Mr L. should not read Mr Locke’s books so much and practise them so little; he inculcates the necessity of doing as we would be done by, and of shunning a lie, though to the saving a man’s life. Let him think of this when he thinks of me. He cannot forget the confusion I was in when he first took the advantage of my weakness, not having strength enough to resist him: he continued on his knees, begging me to forgive him; promising all that man could say; calling God to damn him if ever he proved base to me. . . He declared he would no longer esteem me his friend but wife, though not in his power to make me so, but should own the same love and duty. O that he had always kept his word! Then I should have still been happy; but not being used to men’s company, was unacquainted with such treachery. . . But I can still forgive him, and own my fault. Let no one judge too rash, that does not know the cause I had for it.
Your humble servant,
This was a completely private tragedy, amongst people so utterly obscure that not even their full names are now known to us. In no previous age would it have been conceivable for such a woman to set down a narrative of her ruin, blaming it naturally on the libidinous treachery of men, and for this intimate account of a common sexual victim to be immediately publicized to a national audience of sympathetic readers. By the early eighteenth century, however, all this was possible.

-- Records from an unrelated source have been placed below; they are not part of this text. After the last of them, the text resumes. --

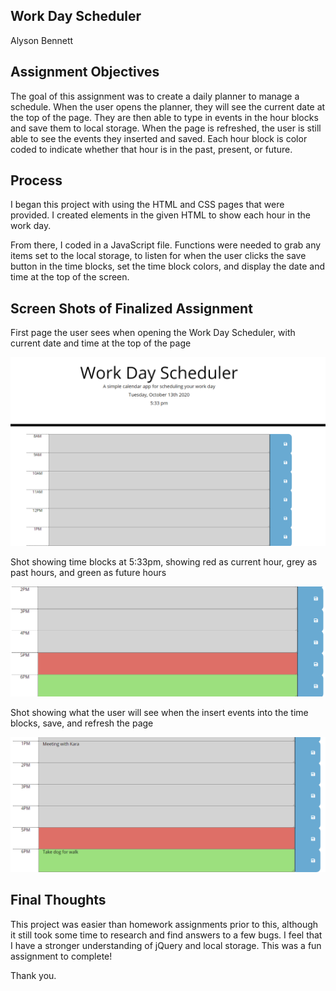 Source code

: ## Work Day Scheduler
Alyson Bennett

## Assignment Objectives
The goal of this assignment was to create a daily planner to manage a schedule. When the user opens the planner, they will see the current date at the top of the page. They are then able to type in events in the hour blocks and save them to local storage. When the page is refreshed, the user is still able to see the events they inserted and saved. Each hour block is color coded to indicate whether that hour is in the past, present, or future. 

## Process
I began this project with using the HTML and CSS pages that were provided. I created elements in the given HTML to show each hour in the work day.

From there, I coded in a JavaScript file. Functions were needed to grab any items set to the local storage, to listen for when the user clicks the save button in the time blocks, set the time block colors, and display the date and time at the top of the screen. 

## Screen Shots of Finalized Assignment

First page the user sees when opening the Work Day Scheduler, with current date and time at the top of the page

![FirstScreen](screenShots/FirstPage.png)

Shot showing time blocks at 5:33pm, showing red as current hour, grey as past hours, and green as future hours

![ColorCodedBlocks](screenShots/ColorBlocks.png)

Shot showing what the user will see when the insert events into the time blocks, save, and refresh the page

![BlocksWithSavedContent](screenShots/BlocksWithSaved.png)

## Final Thoughts
This project was easier than homework assignments prior to this, although it still took some time to research and find answers to a few bugs. I feel that I have a stronger understanding of jQuery and local storage. This was a fun assignment to complete!

Thank you.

Over the course of the later seventeenth and early eighteenth centuries, a new view of relations between the sexes thus became increasingly dominant. Its presumption of male lustfulness owed much to the growing cultural prominence of female performers, writers, viewers, and readers. In past ages, noted Samuel Johnson in 1750, ‘as the faculty of writing has been chiefly a masculine endowment, the reproach of making the world miserable has been always thrown upon the women’: but now their breaking of the male monopoly on writing, and their ‘stronger arguments’, had overturned the ancient masculine falsehood that women were the more fickle and lecherous sex.14 Ironically enough, the new attitude was shared by defenders as well as critics of male liberty. As a consequence it became ever more influential. Already by the 1730s it had become a commonplace that men, especially gentlemen, were constantly and cold-bloodedly out to use women – that they employed all their superior knowledge and power to outwit innocent females, whilst upholding an iniquitous double standard of morality that damned the victim rather than the seducer.